Exercise aim
Look below for the lines from the one with "## Important Considerations" to the one with "that needs to", and copy exactly those lines, both ends included.

:: Supplied material ::

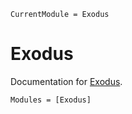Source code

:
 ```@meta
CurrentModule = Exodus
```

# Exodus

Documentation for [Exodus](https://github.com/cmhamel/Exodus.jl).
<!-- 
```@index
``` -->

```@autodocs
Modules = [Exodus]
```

:::
:: Supplied material ::

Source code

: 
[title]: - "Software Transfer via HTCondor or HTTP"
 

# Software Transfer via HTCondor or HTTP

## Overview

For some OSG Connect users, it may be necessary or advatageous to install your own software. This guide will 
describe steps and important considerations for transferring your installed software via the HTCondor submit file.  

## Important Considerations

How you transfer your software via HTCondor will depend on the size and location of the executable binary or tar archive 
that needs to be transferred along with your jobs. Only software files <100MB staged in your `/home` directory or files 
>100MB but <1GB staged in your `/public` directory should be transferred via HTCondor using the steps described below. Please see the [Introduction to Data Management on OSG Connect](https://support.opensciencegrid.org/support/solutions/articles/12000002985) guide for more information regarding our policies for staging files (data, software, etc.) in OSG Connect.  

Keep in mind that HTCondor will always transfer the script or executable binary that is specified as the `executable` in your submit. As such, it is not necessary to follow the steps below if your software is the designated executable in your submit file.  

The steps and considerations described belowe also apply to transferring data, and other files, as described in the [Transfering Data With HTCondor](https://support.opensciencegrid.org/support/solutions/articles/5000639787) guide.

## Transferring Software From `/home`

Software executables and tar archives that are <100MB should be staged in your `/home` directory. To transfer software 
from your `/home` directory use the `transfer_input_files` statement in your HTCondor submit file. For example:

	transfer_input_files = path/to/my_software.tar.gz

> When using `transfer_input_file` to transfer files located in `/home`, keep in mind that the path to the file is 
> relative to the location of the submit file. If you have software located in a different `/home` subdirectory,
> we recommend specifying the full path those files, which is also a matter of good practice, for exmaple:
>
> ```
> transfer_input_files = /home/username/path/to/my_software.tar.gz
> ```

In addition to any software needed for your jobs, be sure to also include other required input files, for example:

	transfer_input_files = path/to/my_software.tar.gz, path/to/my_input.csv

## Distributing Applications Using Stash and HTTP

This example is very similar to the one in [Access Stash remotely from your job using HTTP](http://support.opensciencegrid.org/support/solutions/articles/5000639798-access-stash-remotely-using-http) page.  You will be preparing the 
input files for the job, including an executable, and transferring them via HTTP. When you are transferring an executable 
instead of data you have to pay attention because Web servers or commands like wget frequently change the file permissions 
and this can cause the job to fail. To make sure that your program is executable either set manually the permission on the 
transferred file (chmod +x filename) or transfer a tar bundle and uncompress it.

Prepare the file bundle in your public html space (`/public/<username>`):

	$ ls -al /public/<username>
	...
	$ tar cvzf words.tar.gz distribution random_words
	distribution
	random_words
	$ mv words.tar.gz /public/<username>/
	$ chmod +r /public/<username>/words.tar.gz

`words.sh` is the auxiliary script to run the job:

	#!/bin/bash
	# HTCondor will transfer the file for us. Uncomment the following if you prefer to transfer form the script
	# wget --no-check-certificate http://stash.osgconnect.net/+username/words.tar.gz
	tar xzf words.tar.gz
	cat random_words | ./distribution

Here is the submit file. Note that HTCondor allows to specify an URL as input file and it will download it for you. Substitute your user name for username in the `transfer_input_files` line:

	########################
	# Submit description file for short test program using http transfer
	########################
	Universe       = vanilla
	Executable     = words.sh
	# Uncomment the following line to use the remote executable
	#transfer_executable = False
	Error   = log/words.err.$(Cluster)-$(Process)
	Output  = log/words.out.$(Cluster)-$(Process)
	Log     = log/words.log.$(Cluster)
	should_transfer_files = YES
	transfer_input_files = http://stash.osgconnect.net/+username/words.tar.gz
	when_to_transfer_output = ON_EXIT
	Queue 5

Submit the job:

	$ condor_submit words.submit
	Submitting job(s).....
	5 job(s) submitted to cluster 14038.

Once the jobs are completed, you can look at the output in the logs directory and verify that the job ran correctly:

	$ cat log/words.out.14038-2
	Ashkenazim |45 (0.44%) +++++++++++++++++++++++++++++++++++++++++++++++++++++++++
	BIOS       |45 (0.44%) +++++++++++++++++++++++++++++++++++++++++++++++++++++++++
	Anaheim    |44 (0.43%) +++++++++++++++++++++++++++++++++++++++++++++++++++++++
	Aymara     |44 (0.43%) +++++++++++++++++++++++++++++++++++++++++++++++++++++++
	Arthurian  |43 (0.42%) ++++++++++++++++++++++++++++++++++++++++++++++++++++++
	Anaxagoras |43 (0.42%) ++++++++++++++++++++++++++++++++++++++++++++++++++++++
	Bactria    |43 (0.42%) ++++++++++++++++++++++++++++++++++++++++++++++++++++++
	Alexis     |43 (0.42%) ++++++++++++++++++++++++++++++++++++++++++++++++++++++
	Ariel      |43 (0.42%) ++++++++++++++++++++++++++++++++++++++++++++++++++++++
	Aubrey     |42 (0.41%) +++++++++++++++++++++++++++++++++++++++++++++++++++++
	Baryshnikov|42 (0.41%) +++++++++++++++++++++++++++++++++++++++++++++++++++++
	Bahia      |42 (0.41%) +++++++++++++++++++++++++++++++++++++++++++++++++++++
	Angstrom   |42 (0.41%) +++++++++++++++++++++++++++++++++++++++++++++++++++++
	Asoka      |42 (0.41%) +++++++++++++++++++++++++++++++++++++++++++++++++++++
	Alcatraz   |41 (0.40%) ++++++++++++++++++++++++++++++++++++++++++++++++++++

:::

Output of the exercise
## Important Considerations

How you transfer your software via HTCondor will depend on the size and location of the executable binary or tar archive 
that needs to be transferred along with your jobs. Only software files <100MB staged in your `/home` directory or files 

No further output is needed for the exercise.